■ **Pictures paired with source code**
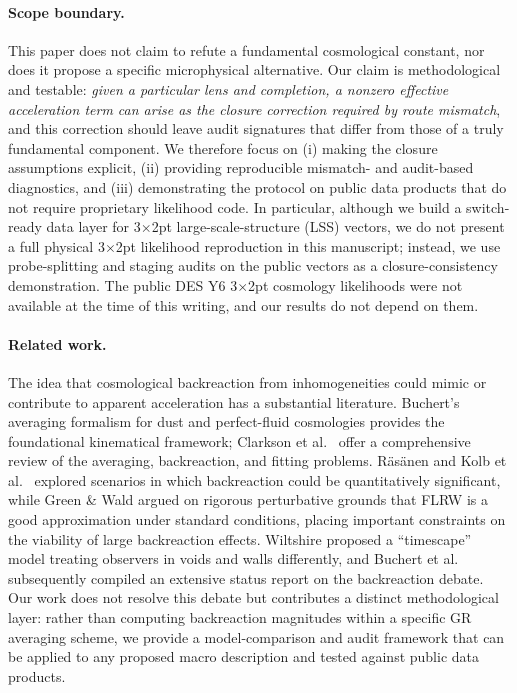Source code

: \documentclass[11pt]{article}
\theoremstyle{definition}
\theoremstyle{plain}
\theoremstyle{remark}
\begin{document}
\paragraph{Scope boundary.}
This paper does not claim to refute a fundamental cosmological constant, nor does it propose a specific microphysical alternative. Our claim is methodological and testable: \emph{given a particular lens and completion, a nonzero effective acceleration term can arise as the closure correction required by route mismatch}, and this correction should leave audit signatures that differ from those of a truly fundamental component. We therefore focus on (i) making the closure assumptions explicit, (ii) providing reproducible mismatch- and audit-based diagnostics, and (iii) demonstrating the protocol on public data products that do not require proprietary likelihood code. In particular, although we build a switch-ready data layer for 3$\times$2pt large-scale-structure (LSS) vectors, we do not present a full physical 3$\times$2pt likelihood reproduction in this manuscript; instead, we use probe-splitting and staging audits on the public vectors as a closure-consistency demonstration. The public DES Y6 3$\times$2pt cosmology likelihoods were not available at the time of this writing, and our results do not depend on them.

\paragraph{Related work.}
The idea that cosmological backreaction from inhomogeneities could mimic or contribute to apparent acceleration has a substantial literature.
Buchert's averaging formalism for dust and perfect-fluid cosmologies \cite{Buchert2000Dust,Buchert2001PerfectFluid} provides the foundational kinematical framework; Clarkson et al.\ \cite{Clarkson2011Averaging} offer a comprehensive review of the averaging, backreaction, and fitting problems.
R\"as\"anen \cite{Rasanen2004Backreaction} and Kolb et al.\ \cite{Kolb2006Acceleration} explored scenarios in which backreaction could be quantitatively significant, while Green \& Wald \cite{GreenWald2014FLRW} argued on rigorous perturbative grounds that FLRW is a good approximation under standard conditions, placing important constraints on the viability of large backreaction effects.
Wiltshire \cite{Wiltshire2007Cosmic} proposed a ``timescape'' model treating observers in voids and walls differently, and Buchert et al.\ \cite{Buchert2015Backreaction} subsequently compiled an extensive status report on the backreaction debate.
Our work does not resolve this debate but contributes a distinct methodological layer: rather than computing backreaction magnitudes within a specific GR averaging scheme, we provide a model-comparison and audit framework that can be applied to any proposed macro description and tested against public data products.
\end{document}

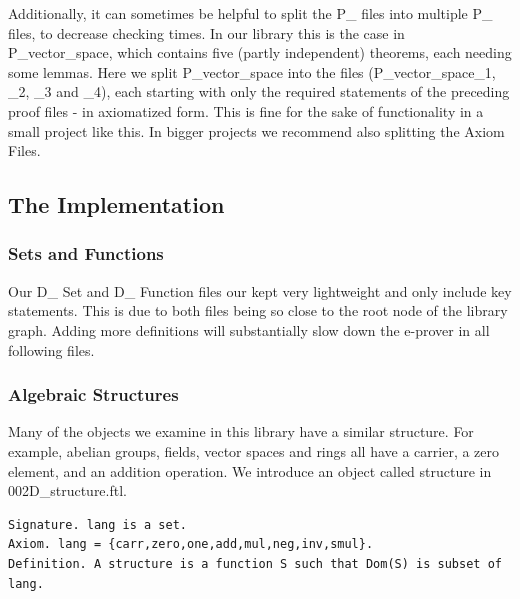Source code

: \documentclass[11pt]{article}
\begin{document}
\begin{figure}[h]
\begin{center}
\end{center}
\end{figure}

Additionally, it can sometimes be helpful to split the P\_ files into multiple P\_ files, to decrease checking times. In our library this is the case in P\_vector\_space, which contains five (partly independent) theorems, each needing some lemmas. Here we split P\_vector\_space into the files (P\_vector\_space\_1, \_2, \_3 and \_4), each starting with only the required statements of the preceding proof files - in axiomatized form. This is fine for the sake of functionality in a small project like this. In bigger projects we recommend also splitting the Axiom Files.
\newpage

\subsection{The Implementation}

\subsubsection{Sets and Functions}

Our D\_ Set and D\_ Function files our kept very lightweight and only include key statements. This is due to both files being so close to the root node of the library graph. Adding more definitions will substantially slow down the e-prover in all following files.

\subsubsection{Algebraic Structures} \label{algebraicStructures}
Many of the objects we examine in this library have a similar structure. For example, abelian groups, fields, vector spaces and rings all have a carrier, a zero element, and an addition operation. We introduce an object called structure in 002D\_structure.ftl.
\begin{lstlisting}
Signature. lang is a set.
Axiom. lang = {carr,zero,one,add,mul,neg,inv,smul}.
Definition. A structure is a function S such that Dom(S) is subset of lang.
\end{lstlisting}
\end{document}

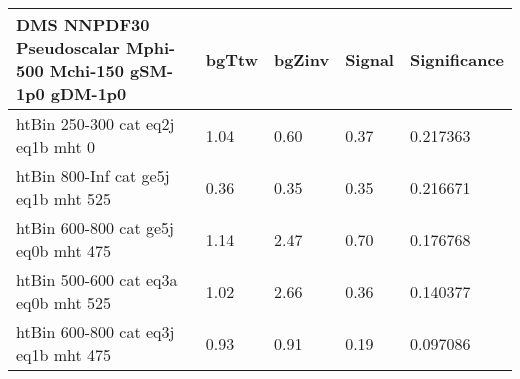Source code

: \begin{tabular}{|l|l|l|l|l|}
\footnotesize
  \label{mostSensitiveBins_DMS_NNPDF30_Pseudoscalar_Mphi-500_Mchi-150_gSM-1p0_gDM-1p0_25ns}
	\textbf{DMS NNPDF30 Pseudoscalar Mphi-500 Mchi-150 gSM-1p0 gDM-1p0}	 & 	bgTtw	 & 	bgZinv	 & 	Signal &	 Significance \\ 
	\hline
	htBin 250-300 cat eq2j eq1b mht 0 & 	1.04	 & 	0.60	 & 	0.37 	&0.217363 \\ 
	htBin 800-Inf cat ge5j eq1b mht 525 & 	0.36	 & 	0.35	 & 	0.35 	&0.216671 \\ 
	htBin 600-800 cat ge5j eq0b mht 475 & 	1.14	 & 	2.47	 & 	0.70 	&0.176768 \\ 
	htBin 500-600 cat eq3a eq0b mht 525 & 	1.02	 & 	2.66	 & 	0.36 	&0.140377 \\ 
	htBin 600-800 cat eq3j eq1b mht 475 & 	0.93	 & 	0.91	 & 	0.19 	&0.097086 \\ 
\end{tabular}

■ **Task to carry out**
The response is to contain exactly the lines from the beginning of the data through the line containing "Buchert's averaging formalism", both ends included, and nothing else; omit the pictures.

■ **The answer**
Source code

: \documentclass[11pt]{article}
\theoremstyle{definition}
\theoremstyle{plain}
\theoremstyle{remark}
\begin{document}
\paragraph{Scope boundary.}
This paper does not claim to refute a fundamental cosmological constant, nor does it propose a specific microphysical alternative. Our claim is methodological and testable: \emph{given a particular lens and completion, a nonzero effective acceleration term can arise as the closure correction required by route mismatch}, and this correction should leave audit signatures that differ from those of a truly fundamental component. We therefore focus on (i) making the closure assumptions explicit, (ii) providing reproducible mismatch- and audit-based diagnostics, and (iii) demonstrating the protocol on public data products that do not require proprietary likelihood code. In particular, although we build a switch-ready data layer for 3$\times$2pt large-scale-structure (LSS) vectors, we do not present a full physical 3$\times$2pt likelihood reproduction in this manuscript; instead, we use probe-splitting and staging audits on the public vectors as a closure-consistency demonstration. The public DES Y6 3$\times$2pt cosmology likelihoods were not available at the time of this writing, and our results do not depend on them.

\paragraph{Related work.}
The idea that cosmological backreaction from inhomogeneities could mimic or contribute to apparent acceleration has a substantial literature.
Buchert's averaging formalism for dust and perfect-fluid cosmologies \cite{Buchert2000Dust,Buchert2001PerfectFluid} provides the foundational kinematical framework; Clarkson et al.\ \cite{Clarkson2011Averaging} offer a comprehensive review of the averaging, backreaction, and fitting problems.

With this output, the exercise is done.